Thursday, May 26, 2011
By Julie Wiegan
Having trouble getting in the mood with your partner due to juggling so many different responsibilities? Certified sexologist Nikki Morgan has some tips on how to get your sex life back on track.
Consciously shift from “too tired” to “rested and romanced”
Who isn’t too tired these days? We are averaging less sleep than ever and our sleepiness can impact sex drive. But sex and intimacy are important contributors to our overall physical and emotional well being.
When you’re feeling that mid-afternoon drag, place your energy on the goal (sex with your partner at the end of your day), and not the obstacle (“I’m tired”).
Send your partner a few flirtatious text messages throughout the day to help sustain and build that energy until bedtime. At the end of the day, slip into something that makes you feel sexy, let go of any expectations, and enjoy time with your partner exchanging caresses and kisses in sensitive areas. Enjoy the build-up of your sexual energies lying next to each other, and you’ll soon begin to feel your back-up energy reserve kick into high gear . . .with passion to boot!
Make an effort to mend fences
It’s hard to feel sexy and romantic after fighting. Disagreements and arguments can mean different things to different relationships. If you’re addressing a small annoyance like toothpaste tops being left off or toilet seats not being closed, agree to call a truce and uphold romantic plans you may have for the evening. Acknowledge that the annoyance is not personal, and recall your common goal for that night. Also, as corny as it sounds, hug it out! Real, meaningful hugs last a minimum of 30 seconds, and provide a level of comfort and contact that can relax and reconnect you and your partner.
Create time for fun and (fore)play
Don’t make it all about the sex for special occasions. When making your plans, pick an activity you mutually enjoy or something new you both want to experience-– cook together, explore with body paint, schedule a staycation, or take a class together. While taking in the experience, focus less on the activity itself and more on each other–- look into each others eyes, mention the things you love about one another, compliment each other, touch, and kiss. The worries of the day will fade away and something else will likely be top-of-mind!
Manage your “monthly visitor” for the sake of a sultry evening
Many women avoid sex during their period, either because of the “messy factor” or the cramps that accompany that time of the month. But, your period doesn’t have to be an intruder on all things intimate.
Aerobic activity – anything that gets your blood pumping, including sex, can help alleviate cramps.
And when a friend or female client tells me that the only reason they’re not ‘getting physical’ while they have their period is that they or their partner is uncomfortable with the idea, I recommend they try Instead Softcup. It’s a menstrual cup that keeps everything clean and mess-free during intercourse. It can also be worn for up to 12 hours, so you can hit the town for that romantic date, and hit the sheets later for that steamy lovemaking session, without ever having to worry about your period!
Stimulate your confidence
What woman doesn’t have a trouble spot–or two or ten–they wish looked better? Whether they’ve gained a little weight from the sweets in the office, or are having a hard time losing that baby weight, women may feel like their body isn’t up to their partner’s expectations, and it can dampen their desire to be intimate.

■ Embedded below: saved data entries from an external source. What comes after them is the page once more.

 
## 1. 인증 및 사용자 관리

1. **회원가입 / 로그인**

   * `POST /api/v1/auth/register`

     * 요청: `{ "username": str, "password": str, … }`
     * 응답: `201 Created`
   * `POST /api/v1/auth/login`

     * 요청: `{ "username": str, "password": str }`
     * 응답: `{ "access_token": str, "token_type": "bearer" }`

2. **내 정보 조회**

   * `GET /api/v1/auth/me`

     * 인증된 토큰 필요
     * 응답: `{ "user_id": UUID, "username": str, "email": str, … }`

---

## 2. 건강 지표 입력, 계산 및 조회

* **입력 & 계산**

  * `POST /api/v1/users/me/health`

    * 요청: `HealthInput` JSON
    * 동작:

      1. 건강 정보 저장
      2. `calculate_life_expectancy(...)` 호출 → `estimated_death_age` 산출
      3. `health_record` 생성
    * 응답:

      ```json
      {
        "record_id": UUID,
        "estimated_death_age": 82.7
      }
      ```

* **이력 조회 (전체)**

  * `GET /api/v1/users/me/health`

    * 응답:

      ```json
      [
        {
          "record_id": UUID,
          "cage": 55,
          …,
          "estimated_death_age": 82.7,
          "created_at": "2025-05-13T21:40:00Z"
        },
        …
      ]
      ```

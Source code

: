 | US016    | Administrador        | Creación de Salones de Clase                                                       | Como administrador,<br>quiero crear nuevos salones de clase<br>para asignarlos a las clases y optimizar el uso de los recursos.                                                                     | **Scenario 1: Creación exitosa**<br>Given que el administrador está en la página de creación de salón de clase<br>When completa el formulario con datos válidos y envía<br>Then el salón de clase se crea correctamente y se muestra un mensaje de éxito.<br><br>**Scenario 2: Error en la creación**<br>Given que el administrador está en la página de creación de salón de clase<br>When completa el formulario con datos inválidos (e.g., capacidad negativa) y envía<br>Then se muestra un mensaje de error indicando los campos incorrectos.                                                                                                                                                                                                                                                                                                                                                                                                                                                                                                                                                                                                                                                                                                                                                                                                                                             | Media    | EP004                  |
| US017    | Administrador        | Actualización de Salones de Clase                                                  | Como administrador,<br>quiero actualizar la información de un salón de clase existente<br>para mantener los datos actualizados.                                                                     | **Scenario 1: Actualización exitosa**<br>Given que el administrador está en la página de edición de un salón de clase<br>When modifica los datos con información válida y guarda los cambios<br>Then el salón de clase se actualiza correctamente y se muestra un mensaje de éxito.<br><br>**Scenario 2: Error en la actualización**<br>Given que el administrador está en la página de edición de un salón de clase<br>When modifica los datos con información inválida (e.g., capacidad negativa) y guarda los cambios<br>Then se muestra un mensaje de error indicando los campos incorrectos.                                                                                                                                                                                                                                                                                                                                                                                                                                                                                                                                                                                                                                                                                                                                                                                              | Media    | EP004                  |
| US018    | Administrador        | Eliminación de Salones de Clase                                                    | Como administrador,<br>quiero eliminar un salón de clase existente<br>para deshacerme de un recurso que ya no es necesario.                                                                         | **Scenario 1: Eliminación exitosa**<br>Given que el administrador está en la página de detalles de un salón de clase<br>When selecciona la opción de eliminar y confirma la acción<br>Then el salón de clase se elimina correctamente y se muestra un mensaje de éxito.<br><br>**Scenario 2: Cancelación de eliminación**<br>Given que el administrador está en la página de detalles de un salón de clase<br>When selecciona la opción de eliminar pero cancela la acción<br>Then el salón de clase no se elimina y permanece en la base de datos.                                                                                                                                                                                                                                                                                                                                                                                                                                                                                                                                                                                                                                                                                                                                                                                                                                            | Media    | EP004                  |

If the first things you see in the mirror are your perceived flaws, it’s time to look at yourself through a new lens. Make it a point to find things you love about your body. And remember, lingerie isn’t just for your man–- it can help you feel great about yourself, too, if you choose negligee that complements your best parts. A sexy corset to draw attention to your bosom, thigh high stockings to show off those legs, or ruffled boy shorts to accentuate your cheeks will give your confidence a boost and allow you to focus on celebrating your sexuality and beauty.
With or without lingerie, be present in the arousal and affection your partner is showing. Trust me, he isn’t noticing those extra 10 pounds!
Forget the foils of a bad day in favor of frisky play
The boss chewing you out or your kids ruining the new carpet can have a lingering affect. But, don’t surrender your whole day because of it–one unpleasant incident does not equate to an entirely bad day. Be proactive about improving your mood and focusing on the things that went well or made you happy. Do something that makes yourself feel good or sexy, and create a good end to your day with your partner. Exchange massages, take a shower together, or transform dinner into an impromptu living room picnic.
And don’t forget, having sex releases endorphins that boost your mood, and regular sex is a proactive step to help improve and influence our ability to handle stressful situations.